* [The problem]: Retype, word for word, only the lines from the one with "### Step 3: Docker Run" through the last line of the data below.

(Source texts of formatted documents)

-*-

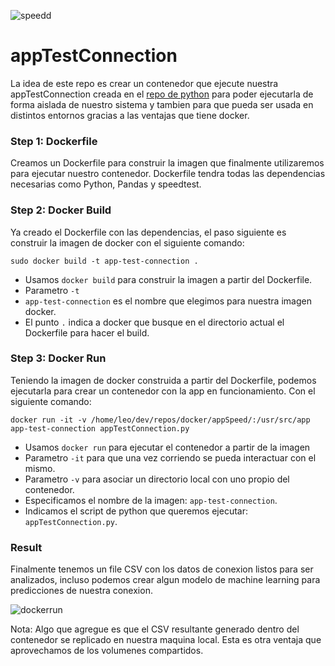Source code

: ![speedd](https://user-images.githubusercontent.com/42939877/175611520-2757e76d-fabc-4aaa-b431-20edbd731214.jpg)



# appTestConnection
La idea de este repo es crear un contenedor que ejecute nuestra appTestConnection creada en el [repo de python](https://github.com/Leonardo1133/Python/tree/main/appSpeed) para poder ejecutarla de forma aislada de nuestro sistema y tambien para que pueda ser usada en distintos entornos gracias a las ventajas que tiene docker.

### Step 1: Dockerfile
Creamos un Dockerfile para construir la imagen que finalmente utilizaremos para ejecutar nuestro contenedor. Dockerfile tendra todas las dependencias necesarias como Python, Pandas y speedtest.

### Step 2: Docker Build
Ya creado el Dockerfile con las dependencias, el paso siguiente es construir la imagen de docker con el siguiente comando:

`sudo docker build -t app-test-connection .`

- Usamos `docker build` para construir la imagen a partir del Dockerfile.
- Parametro `-t`
- `app-test-connection` es el nombre que elegimos para nuestra imagen docker.
- El punto `.` indica a docker que busque en el directorio actual el Dockerfile para hacer el build.

### Step 3: Docker Run
Teniendo la imagen de docker construida a partir del Dockerfile, podemos ejecutarla para crear un contenedor con la app en funcionamiento. Con el siguiente comando:

`docker run -it -v /home/leo/dev/repos/docker/appSpeed/:/usr/src/app app-test-connection appTestConnection.py`

- Usamos `docker run` para ejecutar el contenedor a partir de la imagen
- Parametro `-it` para que una vez corriendo se pueda interactuar con el mismo.
- Parametro `-v` para asociar un directorio local con uno propio del contenedor.
- Especificamos el nombre de la imagen: `app-test-connection`.
- Indicamos el script de python que queremos ejecutar: `appTestConnection.py`.

### Result
Finalmente tenemos un file CSV con los datos de conexion listos para ser analizados, incluso podemos crear algun modelo de machine learning para predicciones de nuestra conexion.

![dockerrun](https://user-images.githubusercontent.com/42939877/175822728-a40433f1-2c0f-4c26-9aa7-26ea9ca7fea5.png)

Nota: Algo que agregue es que el CSV resultante generado dentro del contenedor se replicado en nuestra maquina local. Esta es otra ventaja que aprovechamos de los volumenes compartidos.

-*-

* [Reply]:
### Step 3: Docker Run
Teniendo la imagen de docker construida a partir del Dockerfile, podemos ejecutarla para crear un contenedor con la app en funcionamiento. Con el siguiente comando:

`docker run -it -v /home/leo/dev/repos/docker/appSpeed/:/usr/src/app app-test-connection appTestConnection.py`

- Usamos `docker run` para ejecutar el contenedor a partir de la imagen
- Parametro `-it` para que una vez corriendo se pueda interactuar con el mismo.
- Parametro `-v` para asociar un directorio local con uno propio del contenedor.
- Especificamos el nombre de la imagen: `app-test-connection`.
- Indicamos el script de python que queremos ejecutar: `appTestConnection.py`.

### Result
Finalmente tenemos un file CSV con los datos de conexion listos para ser analizados, incluso podemos crear algun modelo de machine learning para predicciones de nuestra conexion.

![dockerrun](https://user-images.githubusercontent.com/42939877/175822728-a40433f1-2c0f-4c26-9aa7-26ea9ca7fea5.png)

Nota: Algo que agregue es que el CSV resultante generado dentro del contenedor se replicado en nuestra maquina local. Esta es otra ventaja que aprovechamos de los volumenes compartidos.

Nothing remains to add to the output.